Nishra Patel, Nayeli Gutierrez-Padilla, Yostin Mendoza, Melissa Powers, Amy Townsend and Larissa Boyd

University of Central Oklahoma, Edmond, OK

Many higher education workers spend the majority of their day seated, resulting in a sedentary lifestyle that has inevitable ramifications on physical health measures, such as low back pain and body composition. PURPOSE: The aim of this study was to determine if higher education employees who reported low back musculoskeletal discomfort (LBMD) have different levels of physical activity (PA) and body composition than those without LBMD. METHODS: Participants (N=76) consisted of higher education employees recruited via e-mail to participate in a worksite intervention. Prior to the intervention, participants completed the International Physical Activity Questionnaire (IPAQ) Long Form and the Musculoskeletal Discomfort Questionnaire (MDQ) to assess baseline PA and LMBD, respectively. Self-reported answers on the IPAQ were used to calculate weekly total, vigorous, moderate, and walking PA of at least 10-minute bouts. LBMD was reported using a pain scale of 0-10 for back pain experienced in the past 12 months. A total body dual-energy absorptiometry X-ray (DXA) scan was used to measure percent body fat (BF), fat mass, fat-free mass, and lean tissue mass.
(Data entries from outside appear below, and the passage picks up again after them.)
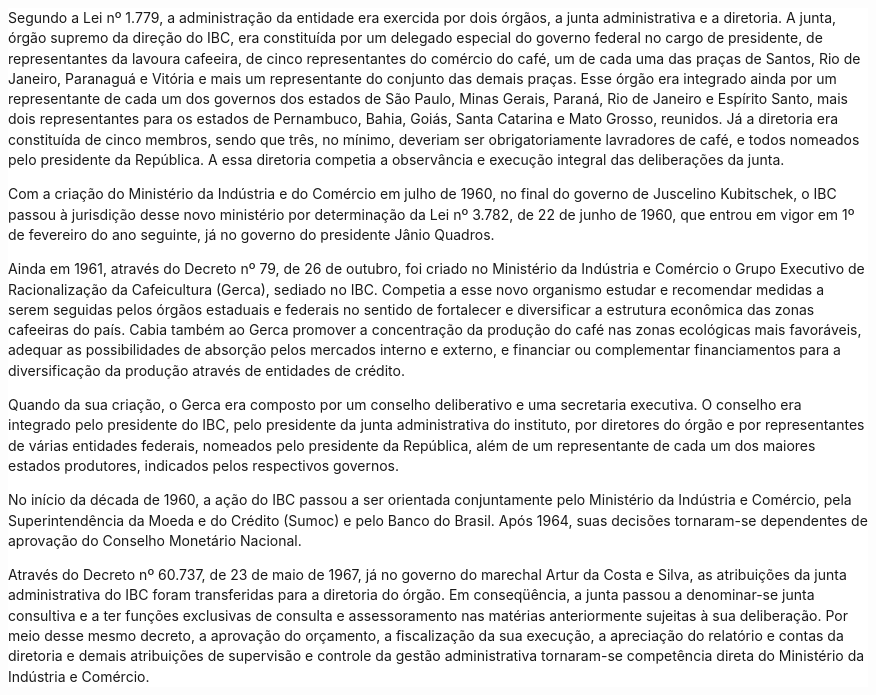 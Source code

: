 Segundo a Lei nº 1.779, a administração da entidade era exercida por
dois órgãos, a junta administrativa e a diretoria. A junta, órgão
supremo da direção do IBC, era constituída por um delegado especial do
governo federal no cargo de presidente, de representantes da lavoura
cafeeira, de cinco representantes do comércio do café, um de cada uma
das praças de Santos, Rio de Janeiro, Paranaguá e Vitória e mais um
representante do conjunto das demais praças. Esse órgão era integrado
ainda por um representante de cada um dos governos dos estados de São
Paulo, Minas Gerais, Paraná, Rio de Janeiro e Espírito Santo, mais dois
representantes para os estados de Pernambuco, Bahia, Goiás, Santa
Catarina e Mato Grosso, reunidos. Já a diretoria era constituída de
cinco membros, sendo que três, no mínimo, deveriam ser obrigatoriamente
lavradores de café, e todos nomeados pelo presidente da República. A
essa diretoria competia a observância e execução integral das
deliberações da junta.

Com a criação do Ministério da Indústria e do Comércio em julho de 1960,
no final do governo de Juscelino Kubitschek, o IBC passou à jurisdição
desse novo ministério por determinação da Lei nº 3.782, de 22 de junho
de 1960, que entrou em vigor em 1º de fevereiro do ano seguinte, já no
governo do presidente Jânio Quadros.

Ainda em 1961, através do Decreto nº 79, de 26 de outubro, foi criado no
Ministério da Indústria e Comércio o Grupo Executivo de Racionalização
da Cafeicultura (Gerca), sediado no IBC. Competia a esse novo organismo
estudar e recomendar medidas a serem seguidas pelos órgãos estaduais e
federais no sentido de fortalecer e diversificar a estrutura econômica
das zonas cafeeiras do país. Cabia também ao Gerca promover a
concentração da produção do café nas zonas ecológicas mais favoráveis,
adequar as possibilidades de absorção pelos mercados interno e externo,
e financiar ou complementar financiamentos para a diversificação da
produção através de entidades de crédito.

Quando da sua criação, o Gerca era composto por um conselho deliberativo
e uma secretaria executiva. O conselho era integrado pelo presidente do
IBC, pelo presidente da junta administrativa do instituto, por diretores
do órgão e por representantes de várias entidades federais, nomeados
pelo presidente da República, além de um representante de cada um dos
maiores estados produtores, indicados pelos respectivos governos.

No início da década de 1960, a ação do IBC passou a ser orientada
conjuntamente pelo Ministério da Indústria e Comércio, pela
Superintendência da Moeda e do Crédito (Sumoc) e pelo Banco do Brasil.
Após 1964, suas decisões tornaram-se dependentes de aprovação do
Conselho Monetário Nacional.

Através do Decreto nº 60.737, de 23 de maio de 1967, já no governo do
marechal Artur da Costa e Silva, as atribuições da junta administrativa
do IBC foram transferidas para a diretoria do órgão. Em conseqüência, a
junta passou a denominar-se junta consultiva e a ter funções exclusivas
de consulta e assessoramento nas matérias anteriormente sujeitas à sua
deliberação. Por meio desse mesmo decreto, a aprovação do orçamento, a
fiscalização da sua execução, a apreciação do relatório e contas da
diretoria e demais atribuições de supervisão e controle da gestão
administrativa tornaram-se competência direta do Ministério da Indústria
e Comércio.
An independent t-test was used to analyze differences between individuals with and without LBMD. RESULTS: Individuals reporting LBMD had significantly lower levels of weekly moderate-intensity physical activity (696.3±667.7 vs. 1,409.3±1,191.4 METmin/wk; p<.05). Although not significant, other PA variables followed this trend with those who reported LBMD reporting lower vigorous PA (326.7±566.2 vs. 972.1±1,468.9 METmin/wk; p=.15) and total PA (1,700.8±1,302.5 vs. 5,844.0±8,717.6 METmin/wk; p=.11). The difference in BF approached significance with those reporting LBMD having higher BF than those without LBMD(38.7±5.3 vs. 34.8±9.2; p=.16). CONCLUSION: These findings demonstrate that those who reported LBMD have significantly lower engagement in moderate PA and may have lower levels of vigorous and total PA as well as higher BF. Worksite interventions to increase PA and improve body composition may be helpful in reducing the incidence of low back pain. However, more research is needed to determine the influence of other factors on low back pain including stress levels, ethnicity, and work environment to improve the current understanding on this topic.